Originally published by 2 Minute Medicine® (view original article). Reused on AccessMedicine with permission.

1. In this randomized control trial, resource groups (RGs) improved empowerment in individuals with severe mental illness (SMI).

2. Those in the RG route also showed improvements in personal recovery, social contact, disability, general functioning, and social functioning.

Evidence Rating Level: 2 (Good)

Individuals who experience severe mental illness (SMI) are at increased risk of treatment-resistant symptoms. Social support represents an important aspect of mental health intervention. Resource groups (RGs) provide structured integration of social network support into the treatment plan of patients. These groups have both formal components and informal components, consisting of healthcare practitioners and peers, respectively.
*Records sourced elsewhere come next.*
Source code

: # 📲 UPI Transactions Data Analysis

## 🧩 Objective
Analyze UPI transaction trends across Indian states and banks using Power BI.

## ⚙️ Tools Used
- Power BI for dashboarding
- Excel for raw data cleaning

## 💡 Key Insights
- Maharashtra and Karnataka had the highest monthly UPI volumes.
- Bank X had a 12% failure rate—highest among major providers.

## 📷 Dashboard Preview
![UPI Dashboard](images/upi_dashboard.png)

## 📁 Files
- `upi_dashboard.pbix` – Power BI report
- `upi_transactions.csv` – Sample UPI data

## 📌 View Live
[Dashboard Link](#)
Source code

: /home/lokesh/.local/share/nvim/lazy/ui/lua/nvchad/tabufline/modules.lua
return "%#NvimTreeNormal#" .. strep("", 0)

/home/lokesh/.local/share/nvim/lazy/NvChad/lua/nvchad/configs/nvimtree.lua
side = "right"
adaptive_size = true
This randomized control trial compared flexible assertive community treatment (FACT) to FACT combined with RGs. Individuals who were adults, diagnosed with an SMI, and scheduled for FACT for at least 12 months were included. Exclusion criteria included previous FACT over two years in duration. The primary outcome assessed was self-reported empowerment which was measured with the Netherlands Empowerment List. Additionally, quality of life, treatment satisfaction, psychopathological symptoms, adult attachment, social contact, employment, and family involvement were measured.

A total of 158 individuals were randomly allocated to either the FACT with RG (n=89) or FACT (n=78) group. Those in the FACT with RG treatment demonstrated clinically significant improvements in empowerment levels. Additionally, those in FACT with RG showed enhanced quality of life, personal recovery, as well as social and general functioning. Psychopathological symptoms, employment, attachment, and amount of social contact did not differ between groups. This study was limited in that there was a lack of non-SMI control group or blinding to treatment group. Nonetheless, the outcomes of this study suggest that RGs may help improve quality of life in those suffering from SMIs.